According to the Bismarck Tribune, “The Monday evacuation order said the U.S. Army Corps of Engineers land on which a large majority of the protesters are camping isn’t safe for winter dwelling. He said the Corps land is in an area where the river has a history of ice jams in the winter and flooding in the spring.”
Though there have yet to be any reports of these fines being issued to those who continue to run supplies to the camp, I remain skeptical of the North Dakota governor’s claims that the mandatory evacuation order was made with the best interest of the camp in mind.
There has been a long history of deception perpetrated by U.S. government officials, who work to manipulate and often violently oppress Native People for economic gain.

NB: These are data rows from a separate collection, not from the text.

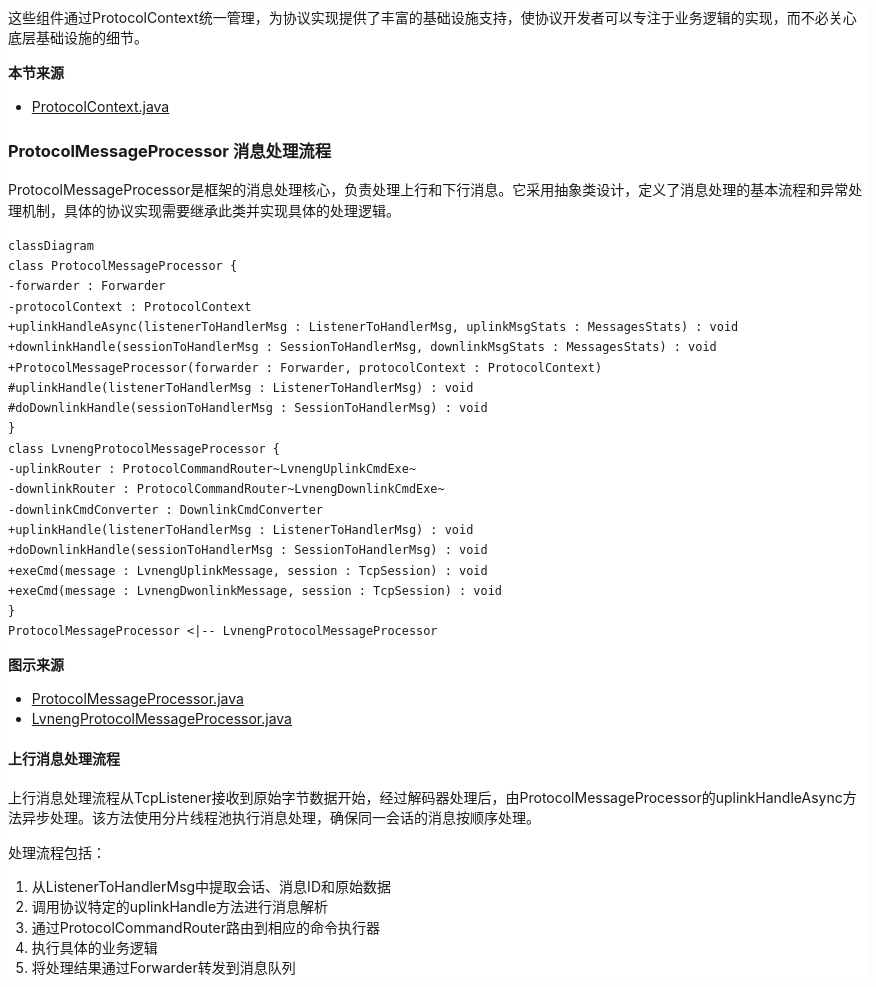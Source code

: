 这些组件通过ProtocolContext统一管理，为协议实现提供了丰富的基础设施支持，使协议开发者可以专注于业务逻辑的实现，而不必关心底层基础设施的细节。

**本节来源**

- [ProtocolContext.java](file://jcpp-protocol-api/src/main/java/sanbing/jcpp/protocol/ProtocolContext.java)

### ProtocolMessageProcessor 消息处理流程

ProtocolMessageProcessor是框架的消息处理核心，负责处理上行和下行消息。它采用抽象类设计，定义了消息处理的基本流程和异常处理机制，具体的协议实现需要继承此类并实现具体的处理逻辑。

```mermaid
classDiagram
class ProtocolMessageProcessor {
-forwarder : Forwarder
-protocolContext : ProtocolContext
+uplinkHandleAsync(listenerToHandlerMsg : ListenerToHandlerMsg, uplinkMsgStats : MessagesStats) : void
+downlinkHandle(sessionToHandlerMsg : SessionToHandlerMsg, downlinkMsgStats : MessagesStats) : void
+ProtocolMessageProcessor(forwarder : Forwarder, protocolContext : ProtocolContext)
#uplinkHandle(listenerToHandlerMsg : ListenerToHandlerMsg) : void
#doDownlinkHandle(sessionToHandlerMsg : SessionToHandlerMsg) : void
}
class LvnengProtocolMessageProcessor {
-uplinkRouter : ProtocolCommandRouter~LvnengUplinkCmdExe~
-downlinkRouter : ProtocolCommandRouter~LvnengDownlinkCmdExe~
-downlinkCmdConverter : DownlinkCmdConverter
+uplinkHandle(listenerToHandlerMsg : ListenerToHandlerMsg) : void
+doDownlinkHandle(sessionToHandlerMsg : SessionToHandlerMsg) : void
+exeCmd(message : LvnengUplinkMessage, session : TcpSession) : void
+exeCmd(message : LvnengDwonlinkMessage, session : TcpSession) : void
}
ProtocolMessageProcessor <|-- LvnengProtocolMessageProcessor
```

**图示来源**

- [ProtocolMessageProcessor.java](file://jcpp-protocol-api/src/main/java/sanbing/jcpp/protocol/ProtocolMessageProcessor.java)
- [LvnengProtocolMessageProcessor.java](file://jcpp-protocol-lvneng/src/main/java/sanbing/jcpp/protocol/lvneng/LvnengProtocolMessageProcessor.java)

#### 上行消息处理流程

上行消息处理流程从TcpListener接收到原始字节数据开始，经过解码器处理后，由ProtocolMessageProcessor的uplinkHandleAsync方法异步处理。该方法使用分片线程池执行消息处理，确保同一会话的消息按顺序处理。

处理流程包括：

1. 从ListenerToHandlerMsg中提取会话、消息ID和原始数据
2. 调用协议特定的uplinkHandle方法进行消息解析
3. 通过ProtocolCommandRouter路由到相应的命令执行器
4. 执行具体的业务逻辑
5. 将处理结果通过Forwarder转发到消息队列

The population of the camp is around 5,000 people. This would make a forceful removal of the protesters more than difficult. Thus, if the Army Corps, the economic powers behind the Dakota Access pipeline, or the government of North Dakota would like to remove the camp, they would have to implement strategies that would force them to leave willingly. But at present, halting construction of the controversial pipeline seems out of the question.
The last time the Sioux people were starved into submission was the 1876 Indian Appropriations Act. This piece of apartheid legislation had a rider that the Sioux described as the “Sell or Starve” rider, which “cut off all rations for the Sioux until they terminated hostilities and ceded the Black Hills to the United States.”
The 1876 U.S. government valued the gold in the Black Hills more than the people who had legal, spiritual, and historical rights to the land.
More than a century later, a 1980 8-1 U.S. Supreme Court decision granted the tribe an insane amount of money (more than $300 million when adjusted for inflation) as compensation for the illegally seized land. The Sioux Nation refused this money to uphold the notion that their land was never sold to the U.S. and that all land ceded to the U.S. is rightfully theirs.
It was illegal and despicable then and would be even more so now.
The 2016 U.S. government, North Dakota state government, Morton County police, and U.S. Army Corps value the shale oil found in the Bakken oil fields more than the lives of those who have legal, spiritual, and historical rights to the land this pipeline is running through.
The state-sponsored terror may have been effective in 1876 but would inevitably fail now. The tribe has already turned down millions of federal dollars, and I doubt those involved in running supplies will be swayed by fines.